Lieber Max, lieber Felix,

Spät schreibe ich, nicht wahr? Nun seht, was mir geschehn ist. Ich bin entlobt, war 3 Tage in Berlin, alle waren meine guten Freunde, ich war der gute Freund aller; im übrigen weiß ich genau, dass es so am besten ist und bin also dieser Sache gegenüber, da es eine so klare Notwendigkeit ist, nicht so unruhig wie man glauben könnte. Schlimmer aber steht es mit anderem. Ich war dann in Lübeck, habe in Travemünde gebadet, bekam in Lübeck den Besuch des Dr Weiss, der in dieses dänische Seebad fuhr und bin statt nach Gleschendorf hergefahren. Ein ziemlich öder Strand mit einigen wirklichen eigentümlichen Dänen. Ich habe den scheinbaren Eigensinn, der mich die Verlobung gekostet hat, aufgegeben, esse fast nur Fleisch, dass mir übel wird und ich früh nach schlechten Nächten mit offenem Mund den mißbrauchten und gestraften Körper wie eine fremde Schweinerei in meinem Bette fühle. Erholen werde ich mich hier gar nicht, zerstreuen immerhin. Dr W. ist mit seiner Freundin hier. Samstag nachts komme ich wohl nach Prag.

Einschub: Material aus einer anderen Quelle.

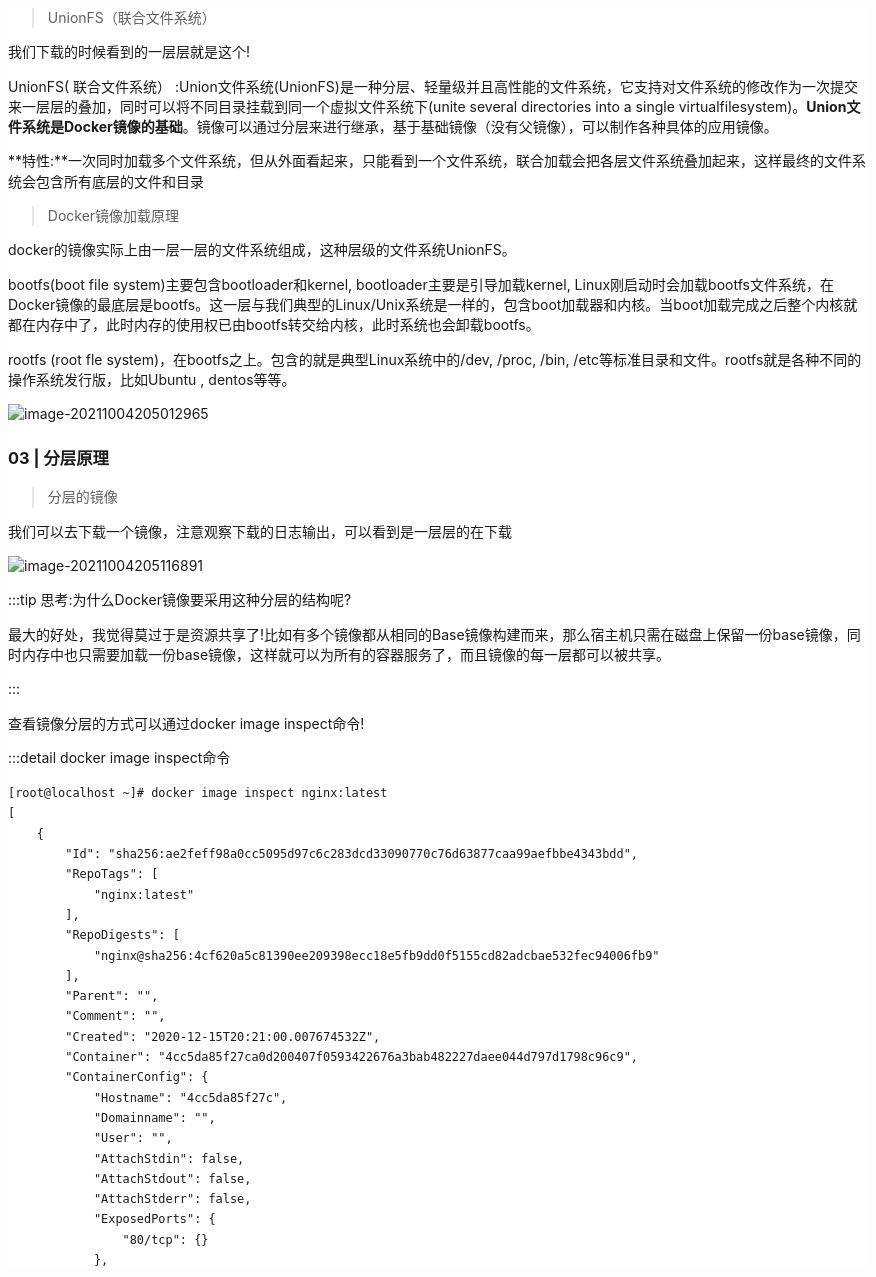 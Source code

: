 > UnionFS（联合文件系统）

我们下载的时候看到的一层层就是这个!

UnionFS( 联合文件系统） :Union文件系统(UnionFS)是一种分层、轻量级并且高性能的文件系统，它支持对文件系统的修改作为一次提交来一层层的叠加，同时可以将不同目录挂载到同一个虚拟文件系统下(unite several directories into a single virtualfilesystem)。**Union文件系统是Docker镜像的基础**。镜像可以通过分层来进行继承，基于基础镜像（没有父镜像），可以制作各种具体的应用镜像。

**特性:**一次同时加载多个文件系统，但从外面看起来，只能看到一个文件系统，联合加载会把各层文件系统叠加起来，这样最终的文件系统会包含所有底层的文件和目录



> Docker镜像加载原理

docker的镜像实际上由一层一层的文件系统组成，这种层级的文件系统UnionFS。

bootfs(boot file system)主要包含bootloader和kernel, bootloader主要是引导加载kernel, Linux刚启动时会加载bootfs文件系统，在Docker镜像的最底层是bootfs。这一层与我们典型的Linux/Unix系统是一样的，包含boot加载器和内核。当boot加载完成之后整个内核就都在内存中了，此时内存的使用权已由bootfs转交给内核，此时系统也会卸载bootfs。

rootfs (root fle system)，在bootfs之上。包含的就是典型Linux系统中的/dev, /proc, /bin, /etc等标准目录和文件。rootfs就是各种不同的操作系统发行版，比如Ubuntu , dentos等等。

![image-20211004205012965](https://gitee.com/small-universe/file-bed/raw/master/Python/Docker/image-20211004205012965-2021-10-4-20:50:13.png)





### 03 | 分层原理

> 分层的镜像

我们可以去下载一个镜像，注意观察下载的日志输出，可以看到是一层层的在下载

![image-20211004205116891](https://gitee.com/small-universe/file-bed/raw/master/Python/Docker/image-20211004205116891-2021-10-4-20:51:17.png)

:::tip 思考:为什么Docker镜像要采用这种分层的结构呢?

最大的好处，我觉得莫过于是资源共享了!比如有多个镜像都从相同的Base镜像构建而来，那么宿主机只需在磁盘上保留一份base镜像，同时内存中也只需要加载一份base镜像，这样就可以为所有的容器服务了，而且镜像的每一层都可以被共享。

:::

查看镜像分层的方式可以通过docker image inspect命令!

:::detail docker image inspect命令

```shell
[root@localhost ~]# docker image inspect nginx:latest
[
    {
        "Id": "sha256:ae2feff98a0cc5095d97c6c283dcd33090770c76d63877caa99aefbbe4343bdd",
        "RepoTags": [
            "nginx:latest"
        ],
        "RepoDigests": [
            "nginx@sha256:4cf620a5c81390ee209398ecc18e5fb9dd0f5155cd82adcbae532fec94006fb9"
        ],
        "Parent": "",
        "Comment": "",
        "Created": "2020-12-15T20:21:00.007674532Z",
        "Container": "4cc5da85f27ca0d200407f0593422676a3bab482227daee044d797d1798c96c9",
        "ContainerConfig": {
            "Hostname": "4cc5da85f27c",
            "Domainname": "",
            "User": "",
            "AttachStdin": false,
            "AttachStdout": false,
            "AttachStderr": false,
            "ExposedPorts": {
                "80/tcp": {}
            },
```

    Grüßt alle lieben Fraun und Bräute.

Franz        
 


Quelle: Franz Kafka ; Max Brod: Eine Freundschaft (II). Briefwechsel. Hrsg. von Malcolm Pasley. Frankfurt am Main 1989.


Dr Weiss: Siehe 1913 Anm. 15.


Gleschendorf: Nördlich von Lübeck am Pönitzer See.


seiner Freundin: Die Schauspielerin Rachel Sanzara.